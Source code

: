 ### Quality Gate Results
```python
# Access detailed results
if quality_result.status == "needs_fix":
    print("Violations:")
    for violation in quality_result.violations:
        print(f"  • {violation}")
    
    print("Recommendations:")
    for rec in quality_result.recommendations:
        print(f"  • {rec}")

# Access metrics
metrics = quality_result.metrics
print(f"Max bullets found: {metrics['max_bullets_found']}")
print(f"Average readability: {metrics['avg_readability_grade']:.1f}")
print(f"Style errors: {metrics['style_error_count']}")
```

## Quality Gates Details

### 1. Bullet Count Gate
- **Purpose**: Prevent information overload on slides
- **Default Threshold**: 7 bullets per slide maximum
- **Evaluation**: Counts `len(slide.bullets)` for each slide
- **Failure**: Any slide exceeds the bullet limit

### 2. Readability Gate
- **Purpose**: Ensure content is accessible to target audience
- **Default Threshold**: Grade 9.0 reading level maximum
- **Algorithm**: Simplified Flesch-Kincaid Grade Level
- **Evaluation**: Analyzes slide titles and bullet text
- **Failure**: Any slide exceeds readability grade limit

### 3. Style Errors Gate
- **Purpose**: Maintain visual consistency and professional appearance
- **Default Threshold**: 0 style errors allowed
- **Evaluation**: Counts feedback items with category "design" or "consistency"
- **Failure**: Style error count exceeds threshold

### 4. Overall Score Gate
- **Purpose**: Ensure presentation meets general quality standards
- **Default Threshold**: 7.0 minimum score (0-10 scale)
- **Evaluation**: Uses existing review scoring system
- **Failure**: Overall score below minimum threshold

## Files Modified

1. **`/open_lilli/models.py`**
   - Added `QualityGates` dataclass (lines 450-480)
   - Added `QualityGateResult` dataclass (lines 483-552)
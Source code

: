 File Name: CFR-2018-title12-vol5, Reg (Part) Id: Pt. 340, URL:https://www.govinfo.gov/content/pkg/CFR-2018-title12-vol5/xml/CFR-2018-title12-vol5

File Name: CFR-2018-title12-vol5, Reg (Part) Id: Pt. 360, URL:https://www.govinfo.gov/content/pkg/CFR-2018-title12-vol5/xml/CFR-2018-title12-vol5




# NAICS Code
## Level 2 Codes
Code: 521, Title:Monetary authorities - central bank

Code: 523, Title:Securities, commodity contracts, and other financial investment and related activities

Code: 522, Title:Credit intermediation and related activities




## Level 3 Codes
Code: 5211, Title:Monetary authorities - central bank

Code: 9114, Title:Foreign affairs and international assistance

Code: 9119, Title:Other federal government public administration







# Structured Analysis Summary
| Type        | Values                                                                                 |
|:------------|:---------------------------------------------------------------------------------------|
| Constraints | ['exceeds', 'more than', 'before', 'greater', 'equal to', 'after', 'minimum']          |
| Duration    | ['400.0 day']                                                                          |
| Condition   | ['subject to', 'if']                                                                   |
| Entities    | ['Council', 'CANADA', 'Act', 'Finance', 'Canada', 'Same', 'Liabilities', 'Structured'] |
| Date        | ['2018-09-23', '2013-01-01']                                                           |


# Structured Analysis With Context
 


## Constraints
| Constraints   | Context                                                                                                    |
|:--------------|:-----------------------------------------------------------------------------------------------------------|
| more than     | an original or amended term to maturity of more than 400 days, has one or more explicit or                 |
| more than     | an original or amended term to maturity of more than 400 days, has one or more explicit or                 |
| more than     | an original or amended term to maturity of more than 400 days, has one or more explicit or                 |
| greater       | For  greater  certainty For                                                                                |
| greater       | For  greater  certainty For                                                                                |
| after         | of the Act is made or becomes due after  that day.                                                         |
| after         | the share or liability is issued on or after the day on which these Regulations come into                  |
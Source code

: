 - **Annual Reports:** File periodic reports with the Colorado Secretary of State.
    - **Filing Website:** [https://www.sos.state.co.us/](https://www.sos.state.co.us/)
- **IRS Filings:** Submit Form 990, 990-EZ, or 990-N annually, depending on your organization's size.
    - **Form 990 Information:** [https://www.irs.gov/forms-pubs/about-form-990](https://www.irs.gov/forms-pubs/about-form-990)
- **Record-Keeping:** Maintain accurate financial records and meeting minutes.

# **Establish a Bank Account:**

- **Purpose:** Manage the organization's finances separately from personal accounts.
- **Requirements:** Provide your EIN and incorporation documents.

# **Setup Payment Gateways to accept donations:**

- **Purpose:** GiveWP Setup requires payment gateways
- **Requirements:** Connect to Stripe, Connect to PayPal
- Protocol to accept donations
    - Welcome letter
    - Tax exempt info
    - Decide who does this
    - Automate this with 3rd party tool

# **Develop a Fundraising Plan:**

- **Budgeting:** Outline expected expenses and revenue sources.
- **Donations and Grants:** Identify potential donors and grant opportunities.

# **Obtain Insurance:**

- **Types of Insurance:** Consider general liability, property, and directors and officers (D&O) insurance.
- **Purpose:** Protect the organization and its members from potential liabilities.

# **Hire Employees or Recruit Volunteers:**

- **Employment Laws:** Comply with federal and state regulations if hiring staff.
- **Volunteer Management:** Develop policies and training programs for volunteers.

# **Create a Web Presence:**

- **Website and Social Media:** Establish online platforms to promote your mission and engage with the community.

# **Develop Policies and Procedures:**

**WHAT YOU HAVE TO DO**
Repeat every record exactly as written, please.

**SOLUTION TO THE EXERCISE**
Source code

: ### Quality Gate Results
```python
# Access detailed results
if quality_result.status == "needs_fix":
    print("Violations:")
    for violation in quality_result.violations:
        print(f"  • {violation}")
    
    print("Recommendations:")
    for rec in quality_result.recommendations:
        print(f"  • {rec}")

# Access metrics
metrics = quality_result.metrics
print(f"Max bullets found: {metrics['max_bullets_found']}")
print(f"Average readability: {metrics['avg_readability_grade']:.1f}")
print(f"Style errors: {metrics['style_error_count']}")
```

## Quality Gates Details

### 1. Bullet Count Gate
- **Purpose**: Prevent information overload on slides
- **Default Threshold**: 7 bullets per slide maximum
- **Evaluation**: Counts `len(slide.bullets)` for each slide
- **Failure**: Any slide exceeds the bullet limit

### 2. Readability Gate
- **Purpose**: Ensure content is accessible to target audience
- **Default Threshold**: Grade 9.0 reading level maximum
- **Algorithm**: Simplified Flesch-Kincaid Grade Level
- **Evaluation**: Analyzes slide titles and bullet text
- **Failure**: Any slide exceeds readability grade limit

### 3. Style Errors Gate
- **Purpose**: Maintain visual consistency and professional appearance
- **Default Threshold**: 0 style errors allowed
- **Evaluation**: Counts feedback items with category "design" or "consistency"
- **Failure**: Style error count exceeds threshold

### 4. Overall Score Gate
- **Purpose**: Ensure presentation meets general quality standards
- **Default Threshold**: 7.0 minimum score (0-10 scale)
- **Evaluation**: Uses existing review scoring system
- **Failure**: Overall score below minimum threshold

## Files Modified

1. **`/open_lilli/models.py`**
   - Added `QualityGates` dataclass (lines 450-480)
   - Added `QualityGateResult` dataclass (lines 483-552)
Source code

: File Name: CFR-2018-title12-vol5, Reg (Part) Id: Pt. 340, URL:https://www.govinfo.gov/content/pkg/CFR-2018-title12-vol5/xml/CFR-2018-title12-vol5

File Name: CFR-2018-title12-vol5, Reg (Part) Id: Pt. 360, URL:https://www.govinfo.gov/content/pkg/CFR-2018-title12-vol5/xml/CFR-2018-title12-vol5




# NAICS Code
## Level 2 Codes
Code: 521, Title:Monetary authorities - central bank

Code: 523, Title:Securities, commodity contracts, and other financial investment and related activities

Code: 522, Title:Credit intermediation and related activities




## Level 3 Codes
Code: 5211, Title:Monetary authorities - central bank

Code: 9114, Title:Foreign affairs and international assistance

Code: 9119, Title:Other federal government public administration







# Structured Analysis Summary
| Type        | Values                                                                                 |
|:------------|:---------------------------------------------------------------------------------------|
| Constraints | ['exceeds', 'more than', 'before', 'greater', 'equal to', 'after', 'minimum']          |
| Duration    | ['400.0 day']                                                                          |
| Condition   | ['subject to', 'if']                                                                   |
| Entities    | ['Council', 'CANADA', 'Act', 'Finance', 'Canada', 'Same', 'Liabilities', 'Structured'] |
| Date        | ['2018-09-23', '2013-01-01']                                                           |


# Structured Analysis With Context
 


## Constraints
| Constraints   | Context                                                                                                    |
|:--------------|:-----------------------------------------------------------------------------------------------------------|
| more than     | an original or amended term to maturity of more than 400 days, has one or more explicit or                 |
| more than     | an original or amended term to maturity of more than 400 days, has one or more explicit or                 |
| more than     | an original or amended term to maturity of more than 400 days, has one or more explicit or                 |
| greater       | For  greater  certainty For                                                                                |
| greater       | For  greater  certainty For                                                                                |
| after         | of the Act is made or becomes due after  that day.                                                         |
| after         | the share or liability is issued on or after the day on which these Regulations come into                  |
Source code

: - **Annual Reports:** File periodic reports with the Colorado Secretary of State.
    - **Filing Website:** [https://www.sos.state.co.us/](https://www.sos.state.co.us/)
- **IRS Filings:** Submit Form 990, 990-EZ, or 990-N annually, depending on your organization's size.
    - **Form 990 Information:** [https://www.irs.gov/forms-pubs/about-form-990](https://www.irs.gov/forms-pubs/about-form-990)
- **Record-Keeping:** Maintain accurate financial records and meeting minutes.

# **Establish a Bank Account:**

- **Purpose:** Manage the organization's finances separately from personal accounts.
- **Requirements:** Provide your EIN and incorporation documents.

# **Setup Payment Gateways to accept donations:**

- **Purpose:** GiveWP Setup requires payment gateways
- **Requirements:** Connect to Stripe, Connect to PayPal
- Protocol to accept donations
    - Welcome letter
    - Tax exempt info
    - Decide who does this
    - Automate this with 3rd party tool

# **Develop a Fundraising Plan:**

- **Budgeting:** Outline expected expenses and revenue sources.
- **Donations and Grants:** Identify potential donors and grant opportunities.

# **Obtain Insurance:**

- **Types of Insurance:** Consider general liability, property, and directors and officers (D&O) insurance.
- **Purpose:** Protect the organization and its members from potential liabilities.

# **Hire Employees or Recruit Volunteers:**

- **Employment Laws:** Comply with federal and state regulations if hiring staff.
- **Volunteer Management:** Develop policies and training programs for volunteers.

# **Create a Web Presence:**

- **Website and Social Media:** Establish online platforms to promote your mission and engage with the community.

# **Develop Policies and Procedures:**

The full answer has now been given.